1.1 Des théories contemporaines de l’émotion « segmentées »

Si l’on considère en effet les différentes disciplines d’études de l’émotion (en sciences naturelles comme en sciences humaines et sociales), il apparaît, en schématisant et en simplifiant, que les théories contemporaines s’inscrivent, contrairement à celle de Dewey, dans une forme de dualité corps/esprit, individu/société, sujet/objet. On peut notamment faire le constat que ces théories reproduisent (en partie) une fracture opposant les sciences naturelles aux sciences humaines et sociales, et qu’elles ont en ce sens une tendance à la réduction de leur objet d’étude : l’émotion. Il est ainsi possible de « classer » ou de « catégoriser » les théories de l’émotion selon qu’elles mettent l’accent sur (1) sa dimension physiologique et biologique, (2) sa dimension cognitive ou (3) sa dimension sociale et culturelle.

On peut « résumer » la première approche (biologique) en disant que l’émotion est incarnée, située dans le corps, et qu’en conséquence, les émotions (ou du moins certaines d’entre elles) peuvent être produites, exprimées et reconnues par tout humain, quelle que soit sa culture. Une émotion comme la peur, par exemple, aurait cette dimension universelle, innée, naturelle, qui se manifeste notamment par des expressions du visage (crispation) ou du corps (tremblements, sueurs froides, palpitations, etc.) qui lui sont associées et que chacun est susceptible de reconnaître.

En « opposition » à cette approche biologique, les auteurs cognitivistes et les philosophes de l’esprit insistent sur la dimension cognitive et intentionnelle caractéristique à l’émotion. Schématiquement, cela sous-tend l’idée que, pour qu’une émotion soit provoquée, l’objet sur lequel elle porte doit affecter ou impliquer l’individu en fonction de son vécu, de son expérience, de ses attentes, de ses intérêts ou de ses objectifs. Héritière de la pensée d’Aristote, initiée par Arnold (1960) et par la théorie « cognitivo-physiologique » de Schachter (1964), l’approche cognitive foisonne à partir du début des années 1980, regroupant des travaux de psychologie (Frijda, 1986) et de philosophie (Solomon, 1976).
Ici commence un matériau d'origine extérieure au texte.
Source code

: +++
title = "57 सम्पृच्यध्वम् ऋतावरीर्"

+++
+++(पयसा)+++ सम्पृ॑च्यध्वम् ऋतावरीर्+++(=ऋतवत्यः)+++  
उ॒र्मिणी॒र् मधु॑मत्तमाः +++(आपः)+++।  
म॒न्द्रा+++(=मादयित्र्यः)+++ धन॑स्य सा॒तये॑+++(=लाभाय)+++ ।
Ces différents auteurs partagent l’idée que les émotions ne sont pas des « passions » que nous subirions passivement — Solomon (1976) a notamment dénoncé la version « hydraulique » du courant physiologique de l’émotion — et affirment au contraire que nous sommes activement impliqués dans leur fabrication. Frijda (1986), en particulier, concilie de façon habile l’idée phénoménologique selon laquelle les émotions ont une visée intentionnelle avec la conception évolutionniste (darwinienne) soutenant qu’elles auraient des fonctions adaptatives. Dans ce cadre, l’émotion est associée à une « tendance à l’action » (Frijda, 1986) qui est davantage une préparation à l’action (une potentialité) qu’un comportement automatique. La culpabilité, par exemple, nous incite à la réparation (d’un tort), alors que la peur nous pousse à agresser (l’agresseur), à fuir ou même à nous évanouir. Une tendance à l’action peut ainsi donner lieu (mais pas nécessairement) à toute une gamme de comportements différenciés en fonction de la situation.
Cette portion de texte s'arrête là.